Description of the task >>
Check each line of the data for "changes", and copy the ones that have it.
►
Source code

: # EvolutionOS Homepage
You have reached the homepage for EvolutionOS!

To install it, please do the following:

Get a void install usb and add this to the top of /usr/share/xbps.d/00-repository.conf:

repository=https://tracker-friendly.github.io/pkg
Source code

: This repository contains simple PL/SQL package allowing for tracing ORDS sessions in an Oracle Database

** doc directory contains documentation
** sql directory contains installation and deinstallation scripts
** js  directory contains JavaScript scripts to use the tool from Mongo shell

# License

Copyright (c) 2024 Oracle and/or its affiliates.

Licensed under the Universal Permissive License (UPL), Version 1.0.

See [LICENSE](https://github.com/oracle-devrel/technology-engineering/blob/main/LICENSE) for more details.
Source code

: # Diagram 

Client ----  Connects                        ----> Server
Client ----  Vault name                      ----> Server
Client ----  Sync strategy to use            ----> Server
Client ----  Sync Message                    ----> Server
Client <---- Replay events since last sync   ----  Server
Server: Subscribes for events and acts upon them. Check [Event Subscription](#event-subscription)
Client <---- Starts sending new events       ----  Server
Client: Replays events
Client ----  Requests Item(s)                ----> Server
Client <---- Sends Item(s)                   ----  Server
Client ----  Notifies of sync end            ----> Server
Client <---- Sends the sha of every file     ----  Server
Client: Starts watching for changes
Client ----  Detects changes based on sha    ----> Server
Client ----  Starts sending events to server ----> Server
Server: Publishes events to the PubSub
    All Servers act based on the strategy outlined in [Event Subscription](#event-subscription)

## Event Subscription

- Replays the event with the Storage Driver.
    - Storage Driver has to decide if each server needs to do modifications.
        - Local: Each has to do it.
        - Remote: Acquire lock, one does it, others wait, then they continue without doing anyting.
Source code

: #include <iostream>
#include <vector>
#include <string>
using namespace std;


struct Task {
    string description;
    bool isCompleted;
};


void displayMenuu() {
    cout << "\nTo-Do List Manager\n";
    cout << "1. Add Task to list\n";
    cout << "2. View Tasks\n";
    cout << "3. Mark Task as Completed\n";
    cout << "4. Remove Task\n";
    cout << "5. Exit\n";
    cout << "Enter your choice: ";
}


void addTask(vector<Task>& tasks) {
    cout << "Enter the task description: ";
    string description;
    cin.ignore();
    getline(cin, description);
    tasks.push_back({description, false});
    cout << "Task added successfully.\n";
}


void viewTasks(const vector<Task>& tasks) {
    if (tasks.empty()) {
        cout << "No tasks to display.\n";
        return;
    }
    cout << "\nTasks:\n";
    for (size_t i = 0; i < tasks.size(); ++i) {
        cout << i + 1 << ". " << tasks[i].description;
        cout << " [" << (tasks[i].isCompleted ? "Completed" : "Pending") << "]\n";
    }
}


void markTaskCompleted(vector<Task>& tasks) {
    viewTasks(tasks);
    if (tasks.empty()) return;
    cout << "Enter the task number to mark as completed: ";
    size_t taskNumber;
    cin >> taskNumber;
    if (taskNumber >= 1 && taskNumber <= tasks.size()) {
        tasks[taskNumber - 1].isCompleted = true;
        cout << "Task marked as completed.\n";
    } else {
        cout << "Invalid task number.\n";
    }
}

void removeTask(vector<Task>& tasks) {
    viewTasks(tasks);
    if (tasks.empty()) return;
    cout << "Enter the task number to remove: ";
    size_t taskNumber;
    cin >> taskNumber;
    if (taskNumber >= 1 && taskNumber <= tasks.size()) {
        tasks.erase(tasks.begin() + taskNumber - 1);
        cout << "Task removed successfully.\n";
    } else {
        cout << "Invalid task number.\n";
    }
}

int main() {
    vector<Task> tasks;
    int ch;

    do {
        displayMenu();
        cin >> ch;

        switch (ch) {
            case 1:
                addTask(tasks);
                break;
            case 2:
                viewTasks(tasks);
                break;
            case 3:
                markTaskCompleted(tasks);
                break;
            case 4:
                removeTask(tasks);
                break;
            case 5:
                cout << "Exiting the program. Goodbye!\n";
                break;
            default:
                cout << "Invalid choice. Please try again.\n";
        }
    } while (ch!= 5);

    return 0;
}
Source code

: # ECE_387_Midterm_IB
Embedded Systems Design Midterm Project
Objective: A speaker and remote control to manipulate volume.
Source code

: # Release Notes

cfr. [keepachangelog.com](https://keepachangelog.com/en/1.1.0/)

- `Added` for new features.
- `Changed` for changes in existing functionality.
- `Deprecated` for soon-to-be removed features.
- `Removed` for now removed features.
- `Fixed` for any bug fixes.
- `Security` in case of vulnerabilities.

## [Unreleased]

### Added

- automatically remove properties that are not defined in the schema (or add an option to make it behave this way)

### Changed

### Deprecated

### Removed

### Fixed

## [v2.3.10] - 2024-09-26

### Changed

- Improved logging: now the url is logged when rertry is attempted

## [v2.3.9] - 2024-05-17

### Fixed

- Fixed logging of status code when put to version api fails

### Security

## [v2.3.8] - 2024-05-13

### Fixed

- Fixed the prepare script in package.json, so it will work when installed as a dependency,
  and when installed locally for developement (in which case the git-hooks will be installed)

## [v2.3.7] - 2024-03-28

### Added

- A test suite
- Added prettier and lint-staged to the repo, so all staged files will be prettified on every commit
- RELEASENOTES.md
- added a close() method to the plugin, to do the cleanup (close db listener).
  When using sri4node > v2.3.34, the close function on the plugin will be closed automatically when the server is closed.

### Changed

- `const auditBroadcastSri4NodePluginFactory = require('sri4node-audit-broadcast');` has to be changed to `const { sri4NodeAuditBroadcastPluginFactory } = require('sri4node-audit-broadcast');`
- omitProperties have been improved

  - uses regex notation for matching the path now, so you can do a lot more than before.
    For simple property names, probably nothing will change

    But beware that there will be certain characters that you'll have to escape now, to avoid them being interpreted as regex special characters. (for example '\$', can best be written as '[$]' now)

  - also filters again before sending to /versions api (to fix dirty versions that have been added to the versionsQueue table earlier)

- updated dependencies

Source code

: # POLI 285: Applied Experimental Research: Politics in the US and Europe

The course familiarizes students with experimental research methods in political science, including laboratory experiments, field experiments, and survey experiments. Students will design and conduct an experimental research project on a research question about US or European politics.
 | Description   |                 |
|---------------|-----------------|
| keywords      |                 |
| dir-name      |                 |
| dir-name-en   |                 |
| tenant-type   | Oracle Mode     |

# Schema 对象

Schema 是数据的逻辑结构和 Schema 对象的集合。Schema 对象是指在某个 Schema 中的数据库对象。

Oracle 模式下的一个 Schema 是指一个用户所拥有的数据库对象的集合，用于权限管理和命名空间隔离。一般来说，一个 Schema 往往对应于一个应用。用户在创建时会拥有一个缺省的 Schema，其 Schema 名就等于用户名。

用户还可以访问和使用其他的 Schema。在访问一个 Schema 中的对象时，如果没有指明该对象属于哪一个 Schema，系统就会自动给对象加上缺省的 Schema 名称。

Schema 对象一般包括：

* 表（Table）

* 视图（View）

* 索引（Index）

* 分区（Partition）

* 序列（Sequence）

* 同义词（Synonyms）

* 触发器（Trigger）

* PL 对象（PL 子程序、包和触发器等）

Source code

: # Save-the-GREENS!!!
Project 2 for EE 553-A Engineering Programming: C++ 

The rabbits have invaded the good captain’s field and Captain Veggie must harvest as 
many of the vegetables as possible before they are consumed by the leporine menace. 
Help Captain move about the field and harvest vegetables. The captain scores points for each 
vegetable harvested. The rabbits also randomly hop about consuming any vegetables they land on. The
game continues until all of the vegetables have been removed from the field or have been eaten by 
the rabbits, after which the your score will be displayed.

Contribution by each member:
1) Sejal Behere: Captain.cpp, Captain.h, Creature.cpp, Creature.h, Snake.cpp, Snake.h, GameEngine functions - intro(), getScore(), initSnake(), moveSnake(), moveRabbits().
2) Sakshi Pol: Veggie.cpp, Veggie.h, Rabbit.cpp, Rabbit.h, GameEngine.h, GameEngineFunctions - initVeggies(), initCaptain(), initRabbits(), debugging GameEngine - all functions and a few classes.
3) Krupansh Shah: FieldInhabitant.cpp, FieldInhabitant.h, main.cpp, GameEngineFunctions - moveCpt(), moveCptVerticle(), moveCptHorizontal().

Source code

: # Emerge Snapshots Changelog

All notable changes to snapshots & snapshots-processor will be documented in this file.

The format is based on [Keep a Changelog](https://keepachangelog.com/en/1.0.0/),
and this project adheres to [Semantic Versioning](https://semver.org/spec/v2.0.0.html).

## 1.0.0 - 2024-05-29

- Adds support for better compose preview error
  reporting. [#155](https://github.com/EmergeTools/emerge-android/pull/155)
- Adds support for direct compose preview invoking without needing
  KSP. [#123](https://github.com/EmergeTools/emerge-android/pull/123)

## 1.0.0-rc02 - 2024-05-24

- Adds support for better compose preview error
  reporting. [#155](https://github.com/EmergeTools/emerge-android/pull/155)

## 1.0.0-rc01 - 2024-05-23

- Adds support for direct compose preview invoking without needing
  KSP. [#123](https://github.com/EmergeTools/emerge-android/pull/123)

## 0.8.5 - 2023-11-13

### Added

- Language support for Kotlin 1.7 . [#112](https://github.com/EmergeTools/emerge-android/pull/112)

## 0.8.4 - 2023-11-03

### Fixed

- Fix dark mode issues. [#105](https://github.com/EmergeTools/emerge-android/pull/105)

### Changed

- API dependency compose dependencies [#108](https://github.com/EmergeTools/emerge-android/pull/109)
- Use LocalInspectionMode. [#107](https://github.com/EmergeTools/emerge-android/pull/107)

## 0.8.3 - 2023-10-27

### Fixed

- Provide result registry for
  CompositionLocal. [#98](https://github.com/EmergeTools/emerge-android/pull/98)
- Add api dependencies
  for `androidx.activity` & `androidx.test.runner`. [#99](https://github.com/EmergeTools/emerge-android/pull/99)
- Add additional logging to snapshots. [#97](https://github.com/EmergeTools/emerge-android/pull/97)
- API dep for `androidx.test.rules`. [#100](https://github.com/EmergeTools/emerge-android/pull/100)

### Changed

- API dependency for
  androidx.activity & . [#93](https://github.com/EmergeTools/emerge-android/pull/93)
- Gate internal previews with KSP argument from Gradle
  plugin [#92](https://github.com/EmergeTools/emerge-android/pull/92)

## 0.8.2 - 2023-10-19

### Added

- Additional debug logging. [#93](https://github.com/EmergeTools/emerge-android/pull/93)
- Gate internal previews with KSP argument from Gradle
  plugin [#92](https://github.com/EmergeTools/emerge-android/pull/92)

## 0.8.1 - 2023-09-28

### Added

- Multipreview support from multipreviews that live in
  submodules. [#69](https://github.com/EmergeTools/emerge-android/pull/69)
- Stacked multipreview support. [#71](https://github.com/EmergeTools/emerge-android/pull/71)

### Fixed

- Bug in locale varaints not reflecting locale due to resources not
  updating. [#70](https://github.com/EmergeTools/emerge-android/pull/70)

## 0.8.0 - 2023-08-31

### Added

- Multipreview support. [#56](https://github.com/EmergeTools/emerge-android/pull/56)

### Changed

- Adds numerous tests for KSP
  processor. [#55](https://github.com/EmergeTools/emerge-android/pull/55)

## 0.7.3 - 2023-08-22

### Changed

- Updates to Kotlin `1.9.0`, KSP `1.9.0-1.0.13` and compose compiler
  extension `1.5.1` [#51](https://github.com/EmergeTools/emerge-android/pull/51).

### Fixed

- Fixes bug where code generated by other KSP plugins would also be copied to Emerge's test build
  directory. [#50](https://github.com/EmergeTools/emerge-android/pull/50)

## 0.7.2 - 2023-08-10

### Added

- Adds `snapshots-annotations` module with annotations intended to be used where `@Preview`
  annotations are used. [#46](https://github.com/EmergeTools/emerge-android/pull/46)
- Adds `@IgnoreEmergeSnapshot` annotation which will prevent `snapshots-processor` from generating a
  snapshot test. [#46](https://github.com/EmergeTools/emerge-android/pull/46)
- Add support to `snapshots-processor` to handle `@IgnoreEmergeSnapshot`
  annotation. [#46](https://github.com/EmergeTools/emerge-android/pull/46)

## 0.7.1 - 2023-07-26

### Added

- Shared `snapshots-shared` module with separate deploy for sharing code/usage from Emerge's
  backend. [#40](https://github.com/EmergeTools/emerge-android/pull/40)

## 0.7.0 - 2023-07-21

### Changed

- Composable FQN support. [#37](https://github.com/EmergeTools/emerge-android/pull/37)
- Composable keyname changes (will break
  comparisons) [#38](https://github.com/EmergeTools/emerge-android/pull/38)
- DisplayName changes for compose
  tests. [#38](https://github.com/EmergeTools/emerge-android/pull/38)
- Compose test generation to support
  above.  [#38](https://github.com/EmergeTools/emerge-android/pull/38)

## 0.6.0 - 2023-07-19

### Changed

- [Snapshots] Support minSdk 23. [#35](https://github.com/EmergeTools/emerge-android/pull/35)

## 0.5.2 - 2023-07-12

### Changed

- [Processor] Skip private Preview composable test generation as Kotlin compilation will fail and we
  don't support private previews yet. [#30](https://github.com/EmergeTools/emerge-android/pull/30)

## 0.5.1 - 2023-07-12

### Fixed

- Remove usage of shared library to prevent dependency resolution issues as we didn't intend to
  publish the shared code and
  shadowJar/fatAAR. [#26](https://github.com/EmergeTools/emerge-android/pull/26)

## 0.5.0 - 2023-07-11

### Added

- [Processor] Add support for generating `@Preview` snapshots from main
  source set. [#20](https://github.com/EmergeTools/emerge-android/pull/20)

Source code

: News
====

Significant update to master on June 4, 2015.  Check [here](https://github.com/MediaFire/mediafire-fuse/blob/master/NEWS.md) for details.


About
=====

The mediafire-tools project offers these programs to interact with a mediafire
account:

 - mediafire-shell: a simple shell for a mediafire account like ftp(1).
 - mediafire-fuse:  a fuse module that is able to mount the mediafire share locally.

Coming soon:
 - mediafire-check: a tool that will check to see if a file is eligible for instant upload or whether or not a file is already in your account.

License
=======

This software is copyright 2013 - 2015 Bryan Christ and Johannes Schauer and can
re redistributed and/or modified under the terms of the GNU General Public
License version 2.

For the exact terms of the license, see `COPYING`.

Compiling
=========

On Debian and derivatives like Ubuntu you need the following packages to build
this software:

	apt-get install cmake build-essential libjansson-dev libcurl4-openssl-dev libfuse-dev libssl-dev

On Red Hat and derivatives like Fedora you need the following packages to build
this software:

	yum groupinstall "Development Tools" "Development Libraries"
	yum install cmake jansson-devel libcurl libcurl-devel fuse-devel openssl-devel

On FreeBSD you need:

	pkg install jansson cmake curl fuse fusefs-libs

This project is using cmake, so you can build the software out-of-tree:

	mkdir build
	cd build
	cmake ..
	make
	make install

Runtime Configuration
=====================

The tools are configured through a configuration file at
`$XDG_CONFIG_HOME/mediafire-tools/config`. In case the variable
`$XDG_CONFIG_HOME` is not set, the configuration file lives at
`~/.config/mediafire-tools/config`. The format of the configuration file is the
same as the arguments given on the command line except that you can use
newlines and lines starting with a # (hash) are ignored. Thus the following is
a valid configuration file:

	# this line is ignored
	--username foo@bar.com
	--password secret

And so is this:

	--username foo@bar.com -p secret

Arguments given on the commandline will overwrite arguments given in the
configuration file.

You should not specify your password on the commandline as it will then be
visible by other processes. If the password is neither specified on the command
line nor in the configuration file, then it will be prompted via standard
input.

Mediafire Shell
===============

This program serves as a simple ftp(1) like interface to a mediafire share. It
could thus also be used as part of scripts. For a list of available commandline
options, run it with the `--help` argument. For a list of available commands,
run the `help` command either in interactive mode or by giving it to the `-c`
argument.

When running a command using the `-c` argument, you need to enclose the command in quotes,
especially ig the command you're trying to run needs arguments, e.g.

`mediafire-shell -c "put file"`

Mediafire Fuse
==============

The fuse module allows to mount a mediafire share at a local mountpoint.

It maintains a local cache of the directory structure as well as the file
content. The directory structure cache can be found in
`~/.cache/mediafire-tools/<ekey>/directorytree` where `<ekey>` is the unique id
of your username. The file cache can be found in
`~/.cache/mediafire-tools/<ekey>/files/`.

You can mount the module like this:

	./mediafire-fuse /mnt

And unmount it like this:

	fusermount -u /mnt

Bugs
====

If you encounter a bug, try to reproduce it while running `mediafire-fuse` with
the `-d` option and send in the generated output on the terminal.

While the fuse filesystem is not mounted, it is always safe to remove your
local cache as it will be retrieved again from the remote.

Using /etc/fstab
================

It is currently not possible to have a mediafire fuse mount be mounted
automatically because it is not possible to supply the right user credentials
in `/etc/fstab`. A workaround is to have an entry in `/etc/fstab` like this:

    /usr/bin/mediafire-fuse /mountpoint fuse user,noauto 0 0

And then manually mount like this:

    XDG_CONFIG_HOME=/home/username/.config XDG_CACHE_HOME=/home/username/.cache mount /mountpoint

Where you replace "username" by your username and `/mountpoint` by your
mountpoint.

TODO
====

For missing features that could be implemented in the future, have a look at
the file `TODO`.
◄
Final answer >>
Client: Starts watching for changes
Client ----  Detects changes based on sha    ----> Server
- `Changed` for changes in existing functionality.
All notable changes to snapshots & snapshots-processor will be documented in this file.
- Composable keyname changes (will break
- DisplayName changes for compose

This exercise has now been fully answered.